• **Exercise directions**
All of the data that follows should be given again exactly, without its images.

• **Exercise input**
##############################

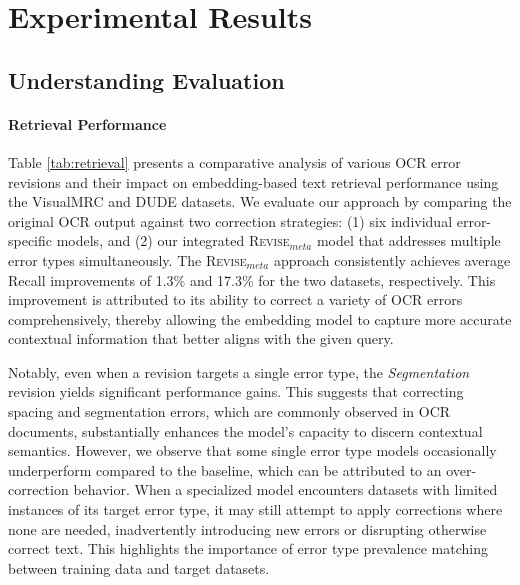 


\section{Experimental Results}



\subsection{Understanding Evaluation}

\paragraph{Retrieval Performance}







Table \ref{tab:retrieval} presents a comparative analysis of various OCR error revisions and their impact on embedding-based text retrieval performance using the VisualMRC and DUDE datasets. We evaluate our approach by comparing the original OCR output against two correction strategies: (1) six individual error-specific models, and (2) our integrated \textsc{Revise}$_{meta}$ model that addresses multiple error types simultaneously.
The \textsc{Revise}$_{meta}$ approach consistently achieves average Recall improvements of 1.3\% and 17.3\% for the two datasets, respectively. This improvement is attributed to its ability to correct a variety of OCR errors comprehensively, thereby allowing the embedding model to capture more accurate contextual information that better aligns with the given query.

Notably, even when a revision targets a single error type, the \textit{Segmentation} revision yields significant performance gains. This suggests that correcting spacing and segmentation errors, which are commonly observed in OCR documents, substantially enhances the model's capacity to discern contextual semantics. However, we observe that some single error type models occasionally underperform compared to the baseline, which can be attributed to an over-correction behavior. When a specialized model encounters datasets with limited instances of its target error type, it may still attempt to apply corrections where none are needed, inadvertently introducing new errors or disrupting otherwise correct text. This highlights the importance of error type prevalence matching between training data and target datasets.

##############################

• **Task response**
\section{Experimental Results}



\subsection{Understanding Evaluation}

\paragraph{Retrieval Performance}







Table \ref{tab:retrieval} presents a comparative analysis of various OCR error revisions and their impact on embedding-based text retrieval performance using the VisualMRC and DUDE datasets. We evaluate our approach by comparing the original OCR output against two correction strategies: (1) six individual error-specific models, and (2) our integrated \textsc{Revise}$_{meta}$ model that addresses multiple error types simultaneously.
The \textsc{Revise}$_{meta}$ approach consistently achieves average Recall improvements of 1.3\% and 17.3\% for the two datasets, respectively. This improvement is attributed to its ability to correct a variety of OCR errors comprehensively, thereby allowing the embedding model to capture more accurate contextual information that better aligns with the given query.

Notably, even when a revision targets a single error type, the \textit{Segmentation} revision yields significant performance gains. This suggests that correcting spacing and segmentation errors, which are commonly observed in OCR documents, substantially enhances the model's capacity to discern contextual semantics. However, we observe that some single error type models occasionally underperform compared to the baseline, which can be attributed to an over-correction behavior. When a specialized model encounters datasets with limited instances of its target error type, it may still attempt to apply corrections where none are needed, inadvertently introducing new errors or disrupting otherwise correct text. This highlights the importance of error type prevalence matching between training data and target datasets.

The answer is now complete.